Doing a literature survey means going through dozens of research papers to find which ones are actually relevant to your topic — this can take hours or even days of reading. This tool automates that process by analyzing each PDF, extracting key information, and generating a structured Excel table with a relevance score and color coding so you can instantly see which papers are worth reading in depth.

## What this tool does
- Reads all PDF research papers from a folder
- Extracts key fields: objective, methodology, validation method, standards, limitations and more
- Scores each paper by relevance to your research topic (1-10)
- Generates a color coded Excel table — green (highly relevant), yellow (moderate), red (low relevance)
- Sorts papers from most to least relevant automatically

## How to Use
1. Add your PDF papers to a folder called `papers/` in the same directory as this notebook
2. Update the `research_topic` variable below with your research area
3. Run all cells
4. Check the output Excel file generated in the same directory

## Requirements
- OpenAI API key in a `.env` file
- Install dependencies: `uv pip install pdfplumber pandas openpyxl openai python-dotenv`

---
*Built as a Day 1 extension project for the Udemy course: AI Engineer Core Track — LLM Engineering, RAG, QLoRA, Agents by Ed Donner.*

### Install required libraries
Run the cell below before running the rest of the notebook:
- `pdfplumber` — extracts text from PDF files
- `pandas` — creates and manipulates the data table
- `openpyxl` — creates and formats the Excel output file
- `openai` — connects to the OpenAI API to analyze papers
- `python-dotenv` — securely loads your OpenAI API key from .env file

In [None]:
!uv pip install pdfplumber pandas openpyxl openai python-dotenv

In [None]:
# Standard library imports
import os
import json

# Third party imports
import pdfplumber          # extracts text from PDF files
import pandas as pd        # creates and manipulates the data table
from openai import OpenAI  # connects to the OpenAI API
from openpyxl import load_workbook                    # opens and edits Excel files
from openpyxl.styles import PatternFill, Alignment    # formats Excel cells
from dotenv import load_dotenv                        # loads API key from .env file


In [None]:
# Load the OpenAI API key securely from the .env file
load_dotenv(override=True)

In [None]:
# Initialize the OpenAI client — this is what we use to make API calls throughout the notebook
openai = OpenAI()

In [None]:
# CHANGE THIS TO YOUR RESEARCH TOPIC

research_topic = """
UAV intelligence quality assurance, standards, and validation methods. 
Topics of interest include: UAV system reliability, fault detection, 
testing frameworks, quality standards, validation methodologies, 
and intelligent UAV systems.
"""

# System prompt instructs the LLM how to behave and what to extract
# We pass the research topic so it can judge relevance accurately
# The LLM is asked to respond in JSON so we can parse it into a structured table

system_prompt = f"""
You are a research assistant helping with a literature survey on this topic: {research_topic}

Extract the following fields from the research paper and respond ONLY in valid JSON format with these exact keys:
{{
    "Year": "Look carefully for the publication year in the copyright notice, journal header, submission date, or first page.
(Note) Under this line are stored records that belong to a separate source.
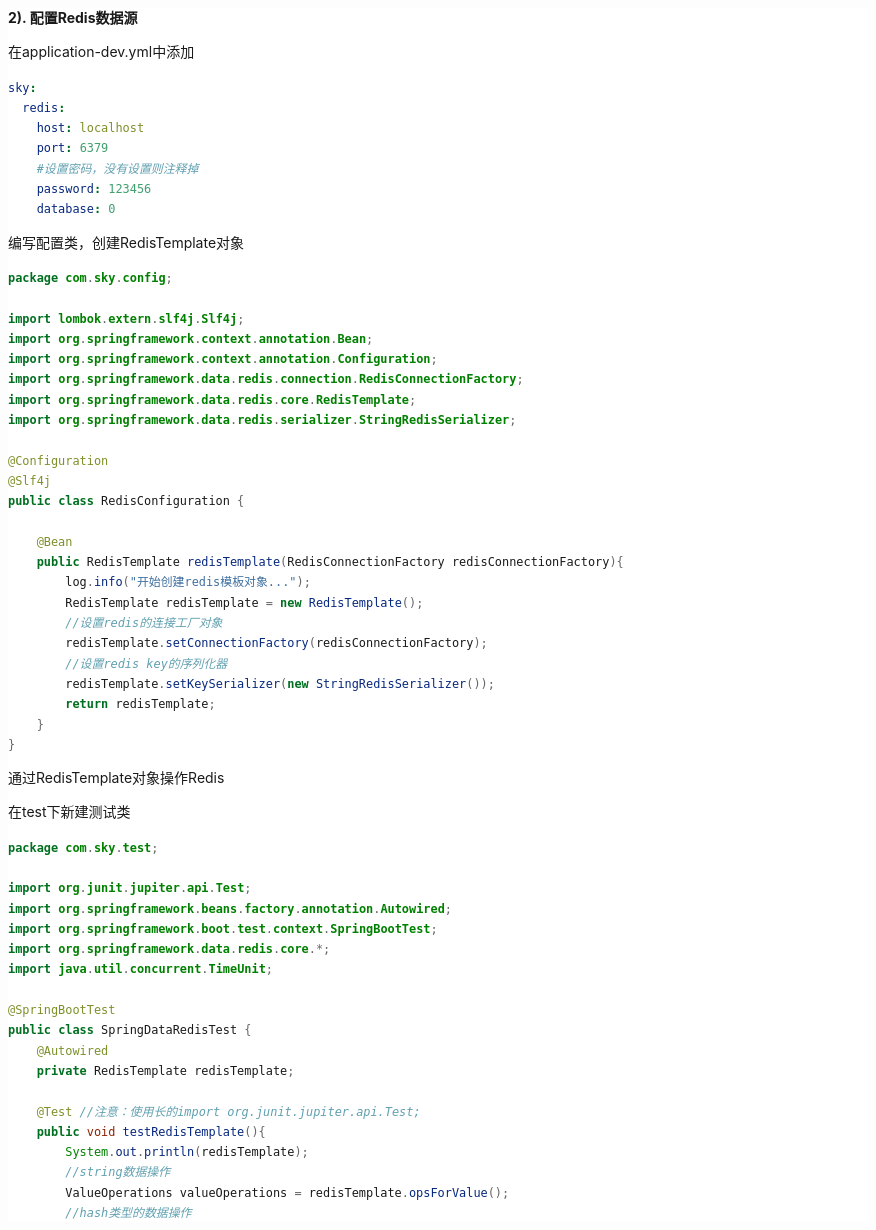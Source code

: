 

**2). 配置Redis数据源**

在application-dev.yml中添加

```yaml
sky:
  redis:
    host: localhost
    port: 6379
    #设置密码，没有设置则注释掉
    password: 123456
    database: 0
```

编写配置类，创建RedisTemplate对象

```java
package com.sky.config;

import lombok.extern.slf4j.Slf4j;
import org.springframework.context.annotation.Bean;
import org.springframework.context.annotation.Configuration;
import org.springframework.data.redis.connection.RedisConnectionFactory;
import org.springframework.data.redis.core.RedisTemplate;
import org.springframework.data.redis.serializer.StringRedisSerializer;

@Configuration
@Slf4j
public class RedisConfiguration {

    @Bean
    public RedisTemplate redisTemplate(RedisConnectionFactory redisConnectionFactory){
        log.info("开始创建redis模板对象...");
        RedisTemplate redisTemplate = new RedisTemplate();
        //设置redis的连接工厂对象
        redisTemplate.setConnectionFactory(redisConnectionFactory);
        //设置redis key的序列化器
        redisTemplate.setKeySerializer(new StringRedisSerializer());
        return redisTemplate;
    }
}
```

通过RedisTemplate对象操作Redis

在test下新建测试类

```java
package com.sky.test;

import org.junit.jupiter.api.Test;
import org.springframework.beans.factory.annotation.Autowired;
import org.springframework.boot.test.context.SpringBootTest;
import org.springframework.data.redis.core.*;
import java.util.concurrent.TimeUnit;

@SpringBootTest
public class SpringDataRedisTest {
    @Autowired
    private RedisTemplate redisTemplate;

    @Test //注意：使用长的import org.junit.jupiter.api.Test;
    public void testRedisTemplate(){
        System.out.println(redisTemplate);
        //string数据操作
        ValueOperations valueOperations = redisTemplate.opsForValue();
        //hash类型的数据操作
```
Return only the 4-digit year. If truly not found, write Unknown",
    "Paper Title": "",
    "Authors": "",
    "Application Domain": "",
    "AI / Intelligence Component": "",
    "Objective": "",
    "Validation Method": "",
    "Test Environment": "",
    "Evaluation Metrics": "",
    "Robustness / Safety Testing": "",
    "Standards Mentioned": "",
    "Standards Body Referenced": "",
    "Limitations": "",
    "Is Relevant": "Yes or No only",
    "Relevance Score": "Rate strictly from 1 to 10 based on how directly the paper addresses UAV intelligence quality assurance, validation standards, or certification methods. 9-10: paper directly addresses UAV QA frameworks, validation standards, or certification as its PRIMARY contribution. 7-8: paper covers UAV fault detection, reliability, or safety testing but QA/standards is not the main focus. 5-6: paper uses UAVs as a tool for another application like inspection, agriculture, or mapping with minimal QA focus. 1-4: paper has little or no connection to UAV QA or validation standards."
}}
"""

# Extracts all text from every page of the PDF
# If your model has a smaller context window, limit the text by adding: return text[:15000]
def extract_text_from_pdf(pdf_path):
    with pdfplumber.open(pdf_path) as pdf:
        text = "\n".join(page.extract_text() for page in pdf.pages if page.extract_text())
    return text  

# Sends the extracted PDF text to OpenAI and gets back structured JSON
# The JSON is then parsed into a Python dictionary for easy table conversion
def analyze_paper(pdf_path):
    text = extract_text_from_pdf(pdf_path)
    messages = [
        {"role": "system", "content": system_prompt},
        {"role": "user", "content": f"Here is the research paper:\n\n{text}"}
    ]
    response = openai.chat.completions.create(
        model="gpt-5-nano",   # fastest and cheapest GPT-5 model, great for summarization
        messages=messages
    )
    raw = response.choices[0].message.content
    # Strip any markdown formatting the model may have added around the JSON
    raw = raw.strip().replace("```json", "").replace("```", "").strip()
    return json.loads(raw)


# CHANGE THIS TO YOUR PAPERS FOLDER PATH
# Place all your PDF research papers inside this folder

papers_folder = "papers/"
results = []

# Loop through all PDFs in the folder and analyze each one
for filename in sorted(os.listdir(papers_folder)):
    if filename.endswith(".pdf"):
        print(f"Processing: {filename}")
        pdf_path = os.path.join(papers_folder, filename)
        try:
            data = analyze_paper(pdf_path)
            data["Filename"] = filename  # track which PDF each row came from
            results.append(data)
        except Exception as e:
            print(f"Error with {filename}: {e}")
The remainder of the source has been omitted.